It goes one of two ways with me and stains.  Either the stain fades but is still very present (usually in the chest area, so very noticeable), or the stain goes but the clothing is left with a faded spot where there is no longer a stain (again, in the chest area).  Then there is a third, less frequent, but common enough, scenario in which I get the double whamming of a noticeably faded fabric with a faded, yet still prominent stain. 

The horror.  I know.  It keeps me up nights.



But I plug on, experimenting with dial combinations, water temps and detergents.  I am determined to master this laundry thing. 
I have a handle on the cooking and generally keep a clean house.  I make a mean after-work cocktail.  I am shying away from minor repairs after rendering our sink drain completely blocked instead of just slow by not diluting the caustic soda enough.  This resulted in a complete dismantling of the sink plumbing and some minor chemical burns on Monday night.  Not so good there.
I will master my fear of hot water and laundry.  It is all that standing in the way of me becoming a competent housewife.  I will prevail.

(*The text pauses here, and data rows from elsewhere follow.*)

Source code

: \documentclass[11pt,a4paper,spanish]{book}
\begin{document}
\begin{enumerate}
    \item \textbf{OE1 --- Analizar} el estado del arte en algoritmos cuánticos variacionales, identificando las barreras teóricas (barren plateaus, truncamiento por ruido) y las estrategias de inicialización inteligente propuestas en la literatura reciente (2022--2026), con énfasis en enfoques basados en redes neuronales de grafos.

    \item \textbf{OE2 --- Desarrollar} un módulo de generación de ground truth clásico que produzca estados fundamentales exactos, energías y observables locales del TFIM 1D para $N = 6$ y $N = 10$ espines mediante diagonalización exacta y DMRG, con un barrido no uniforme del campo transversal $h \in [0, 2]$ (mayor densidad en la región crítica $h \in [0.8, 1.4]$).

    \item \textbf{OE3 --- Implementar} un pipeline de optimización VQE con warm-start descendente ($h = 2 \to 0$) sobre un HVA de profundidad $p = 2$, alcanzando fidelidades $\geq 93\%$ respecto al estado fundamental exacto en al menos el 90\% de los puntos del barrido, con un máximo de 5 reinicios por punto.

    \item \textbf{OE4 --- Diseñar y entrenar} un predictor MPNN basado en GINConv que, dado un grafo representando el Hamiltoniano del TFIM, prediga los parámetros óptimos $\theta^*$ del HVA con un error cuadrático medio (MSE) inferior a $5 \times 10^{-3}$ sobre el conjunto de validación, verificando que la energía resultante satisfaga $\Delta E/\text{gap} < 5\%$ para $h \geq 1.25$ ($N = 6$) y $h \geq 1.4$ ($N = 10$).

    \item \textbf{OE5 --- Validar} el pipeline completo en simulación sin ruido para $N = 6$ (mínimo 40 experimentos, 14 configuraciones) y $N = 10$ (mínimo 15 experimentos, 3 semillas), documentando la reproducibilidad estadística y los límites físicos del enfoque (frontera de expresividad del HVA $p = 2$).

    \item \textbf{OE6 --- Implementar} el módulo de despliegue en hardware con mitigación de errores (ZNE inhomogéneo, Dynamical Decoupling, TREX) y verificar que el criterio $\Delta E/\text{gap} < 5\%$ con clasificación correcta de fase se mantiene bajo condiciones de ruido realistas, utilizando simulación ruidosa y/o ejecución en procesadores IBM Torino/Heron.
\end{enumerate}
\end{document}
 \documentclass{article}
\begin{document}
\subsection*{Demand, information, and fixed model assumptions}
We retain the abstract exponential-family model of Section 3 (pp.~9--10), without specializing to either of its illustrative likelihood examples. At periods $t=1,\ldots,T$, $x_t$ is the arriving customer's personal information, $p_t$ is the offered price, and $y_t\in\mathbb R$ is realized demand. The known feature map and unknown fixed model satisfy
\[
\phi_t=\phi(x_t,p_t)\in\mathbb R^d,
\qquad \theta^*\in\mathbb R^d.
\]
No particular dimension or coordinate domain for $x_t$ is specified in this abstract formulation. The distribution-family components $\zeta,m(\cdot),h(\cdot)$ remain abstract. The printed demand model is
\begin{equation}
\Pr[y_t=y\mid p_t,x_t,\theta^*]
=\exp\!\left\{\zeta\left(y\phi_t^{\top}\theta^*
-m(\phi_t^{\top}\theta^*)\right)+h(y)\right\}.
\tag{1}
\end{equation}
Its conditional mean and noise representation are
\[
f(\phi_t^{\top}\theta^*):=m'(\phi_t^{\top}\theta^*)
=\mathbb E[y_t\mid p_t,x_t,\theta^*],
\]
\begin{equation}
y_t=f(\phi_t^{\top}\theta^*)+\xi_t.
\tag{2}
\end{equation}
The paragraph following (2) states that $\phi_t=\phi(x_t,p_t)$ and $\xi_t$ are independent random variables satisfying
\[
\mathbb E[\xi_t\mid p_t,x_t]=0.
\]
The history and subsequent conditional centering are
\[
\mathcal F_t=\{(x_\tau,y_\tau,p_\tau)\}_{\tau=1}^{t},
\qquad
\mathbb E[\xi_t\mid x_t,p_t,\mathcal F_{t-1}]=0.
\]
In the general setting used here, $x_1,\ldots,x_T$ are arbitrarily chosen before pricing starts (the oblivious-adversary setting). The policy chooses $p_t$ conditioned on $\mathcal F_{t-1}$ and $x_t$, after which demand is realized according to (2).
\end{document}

*cue rousing, inspiring music as I gather another load in my arms and head toward the machine, a glint in my eye and determination in my heart*

*For those of you that might be new to the blog and this series in particular.  Please note that most of what is written here is done so with my tongue firmly in cheek.  I do not wish to offend or belittle the role of housewife/homemaker.  It is a role I am enjoying and one that I am very aware extends far beyond laundry, cleaning, cooking.  Activities which I am sure will become so very unimportant and uninteresting when our family expands beyond us two (or if I begin work outside the home) but which are of quite a bit of interest to me (and I think a lot of other 'overly-educated, un-employed' women) at the moment.  Hang in there.